Tuesday’s result was the kind that most expected when the Celtics entered this series as massive favorites against the eighth-seeded Heat. And while the challenge in front of the Celtics remains substantial, the thoroughness of this win, the general belief that they are the superior team, and the fact that two of the final three games of this series would be played at TD Garden makes their chances feel like more than a pipe dream.
“Now, we’ve just got to go win another one,” Smart said after the win. “That’s all that matters . . . We understand the odds are stacked against us, but we’re a team that believes in us no matter what, and we’ve just got to keep going.”
The Celtics were walloped by 26 points in Game 3 on Sunday night. The manner in which they lost combined with the daunting series deficit they faced certainly made the end quite visible. Forward Jaylen Brown said the Celtics gathered as a team Monday night and talked about the long path in front of them. They came to the agreement then that they were not done.
“Definitely with our backs against the wall,” he said, “we didn’t want to go out like that.”
In Game 4, the Celtics got back to doing what had made them so dangerous as they emerged as NBA title favorites for most of this season. They efficiently and accurately sprayed 3-pointers after making an extra pass to get open ones. One game after coach Joe Mazzulla said they seemed to have lost their defensive identity, they bothered the Heat’s shooters who had been outperforming them during this series. And when they faced deficits, they did not unravel; they kept their poise and punched back.
Jayson Tatum, whose play has been uneven during this series, shook off a lukewarm first half and was dominant in the second, when he erupted for 25 of his game-high 33 points. He added 11 rebounds and seven assists.
“I think we just had to settle down a little bit,” Tatum said. “We saw a couple go in and started to play free.”
The Celtics made 19 of 45 3-pointers, finishing above the 40 percent mark that has generally been their bellwether for success this season.
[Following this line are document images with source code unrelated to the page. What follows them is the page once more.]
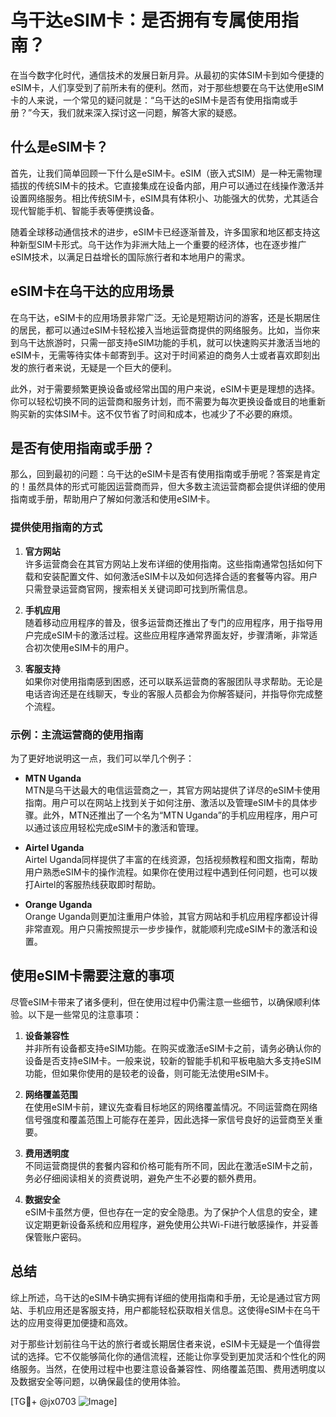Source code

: # 乌干达eSIM卡：是否拥有专属使用指南？

在当今数字化时代，通信技术的发展日新月异。从最初的实体SIM卡到如今便捷的eSIM卡，人们享受到了前所未有的便利。然而，对于那些想要在乌干达使用eSIM卡的人来说，一个常见的疑问就是：“乌干达的eSIM卡是否有使用指南或手册？”今天，我们就来深入探讨这一问题，解答大家的疑惑。

## 什么是eSIM卡？

首先，让我们简单回顾一下什么是eSIM卡。eSIM（嵌入式SIM）是一种无需物理插拔的传统SIM卡的技术。它直接集成在设备内部，用户可以通过在线操作激活并设置网络服务。相比传统SIM卡，eSIM具有体积小、功能强大的优势，尤其适合现代智能手机、智能手表等便携设备。

随着全球移动通信技术的进步，eSIM卡已经逐渐普及，许多国家和地区都支持这种新型SIM卡形式。乌干达作为非洲大陆上一个重要的经济体，也在逐步推广eSIM技术，以满足日益增长的国际旅行者和本地用户的需求。

## eSIM卡在乌干达的应用场景

在乌干达，eSIM卡的应用场景非常广泛。无论是短期访问的游客，还是长期居住的居民，都可以通过eSIM卡轻松接入当地运营商提供的网络服务。比如，当你来到乌干达旅游时，只需一部支持eSIM功能的手机，就可以快速购买并激活当地的eSIM卡，无需等待实体卡邮寄到手。这对于时间紧迫的商务人士或者喜欢即刻出发的旅行者来说，无疑是一个巨大的便利。

此外，对于需要频繁更换设备或经常出国的用户来说，eSIM卡更是理想的选择。你可以轻松切换不同的运营商和服务计划，而不需要为每次更换设备或目的地重新购买新的实体SIM卡。这不仅节省了时间和成本，也减少了不必要的麻烦。

## 是否有使用指南或手册？

那么，回到最初的问题：乌干达的eSIM卡是否有使用指南或手册呢？答案是肯定的！虽然具体的形式可能因运营商而异，但大多数主流运营商都会提供详细的使用指南或手册，帮助用户了解如何激活和使用eSIM卡。

### 提供使用指南的方式

1. **官方网站**  
   许多运营商会在其官方网站上发布详细的使用指南。这些指南通常包括如何下载和安装配置文件、如何激活eSIM卡以及如何选择合适的套餐等内容。用户只需登录运营商官网，搜索相关关键词即可找到所需信息。

2. **手机应用**  
   随着移动应用程序的普及，很多运营商还推出了专门的应用程序，用于指导用户完成eSIM卡的激活过程。这些应用程序通常界面友好，步骤清晰，非常适合初次使用eSIM卡的用户。

3. **客服支持**  
   如果你对使用指南感到困惑，还可以联系运营商的客服团队寻求帮助。无论是电话咨询还是在线聊天，专业的客服人员都会为你解答疑问，并指导你完成整个流程。

### 示例：主流运营商的使用指南

为了更好地说明这一点，我们可以举几个例子：

- **MTN Uganda**  
  MTN是乌干达最大的电信运营商之一，其官方网站提供了详尽的eSIM卡使用指南。用户可以在网站上找到关于如何注册、激活以及管理eSIM卡的具体步骤。此外，MTN还推出了一个名为“MTN Uganda”的手机应用程序，用户可以通过该应用轻松完成eSIM卡的激活和管理。

- **Airtel Uganda**  
  Airtel Uganda同样提供了丰富的在线资源，包括视频教程和图文指南，帮助用户熟悉eSIM卡的操作流程。如果你在使用过程中遇到任何问题，也可以拨打Airtel的客服热线获取即时帮助。

- **Orange Uganda**  
  Orange Uganda则更加注重用户体验，其官方网站和手机应用程序都设计得非常直观。用户只需按照提示一步步操作，就能顺利完成eSIM卡的激活和设置。

## 使用eSIM卡需要注意的事项

尽管eSIM卡带来了诸多便利，但在使用过程中仍需注意一些细节，以确保顺利体验。以下是一些常见的注意事项：

1. **设备兼容性**  
   并非所有设备都支持eSIM功能。在购买或激活eSIM卡之前，请务必确认你的设备是否支持eSIM卡。一般来说，较新的智能手机和平板电脑大多支持eSIM功能，但如果你使用的是较老的设备，则可能无法使用eSIM卡。

2. **网络覆盖范围**  
   在使用eSIM卡前，建议先查看目标地区的网络覆盖情况。不同运营商在网络信号强度和覆盖范围上可能存在差异，因此选择一家信号良好的运营商至关重要。

3. **费用透明度**  
   不同运营商提供的套餐内容和价格可能有所不同，因此在激活eSIM卡之前，务必仔细阅读相关的资费说明，避免产生不必要的额外费用。

4. **数据安全**  
   eSIM卡虽然方便，但也存在一定的安全隐患。为了保护个人信息的安全，建议定期更新设备系统和应用程序，避免使用公共Wi-Fi进行敏感操作，并妥善保管账户密码。

## 总结

综上所述，乌干达的eSIM卡确实拥有详细的使用指南和手册，无论是通过官方网站、手机应用还是客服支持，用户都能轻松获取相关信息。这使得eSIM卡在乌干达的应用变得更加便捷和高效。

对于那些计划前往乌干达的旅行者或长期居住者来说，eSIM卡无疑是一个值得尝试的选择。它不仅能够简化你的通信流程，还能让你享受到更加灵活和个性化的网络服务。当然，在使用过程中也要注意设备兼容性、网络覆盖范围、费用透明度以及数据安全等问题，以确保最佳的使用体验。

[TG💪+ @jx0703 ![Image](https://github.com/user-attachments/assets/dbca1d08-cadb-493c-b0ec-ad6f7a83f270)]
Horford snapped out of his shooting slump to hit 3 of 6, and Grant Williams, who has stormed back into the rotation after long stretches of watching, came off the bench and hit 4 of 6.
The Heat, meanwhile, connected on just 8 of 32 attempts, as role players such as Max Strus, Duncan Robinson, and Gabe Vincent who had improbably put Miami on their shoulders suddenly appeared to feel the weight.
Yes, Jimmy Butler still scored 29 points. But silencing the secondary pieces was what truly mattered. The Celtics forced 16 turnovers.
“We brought the pressure to them,” Smart said. “We weren’t playing off our back foot, like we have been in this series. We were the aggressor on both ends.”
Of course, plenty of looming shadows remain. The Celtics have been a .500 team at home during these playoffs, are 0-2 there against the Heat in this series already, and NBA teams are 0-150 all time when trailing, 3-0, in a best-of-seven. But this is not over. Not yet.
“We didn’t want that [Game 3 loss] to define us, define the season,” Tatum said. “We’ve still got a long, uphill battle to go. But tonight was a good start.”
A play early in the third quarter seemed to epitomize this series for Boston. Butler missed a wide-open layup, and the ball ended up in the hands of Strus, whose 3-pointer was blocked by Tatum. But he got the ball back and hit his second try, giving the Heat a 61-52 lead, their largest.
The Celtics did not score on its next two possessions, and on the third, Tatum appeared to be stripped cleanly by Kevin Love. But a foul was called, and Tatum then drilled two 3-pointers in a 23-second span, igniting the game-defining 18-0 run.
The Heat made a push at the start of the fourth quarter, pulling within 88-83 during the Celtics’ three-minute scoring drought.
But Mazzulla called time out, Tatum reentered the game, and the Celtics seized control of the win with a 12-0 burst.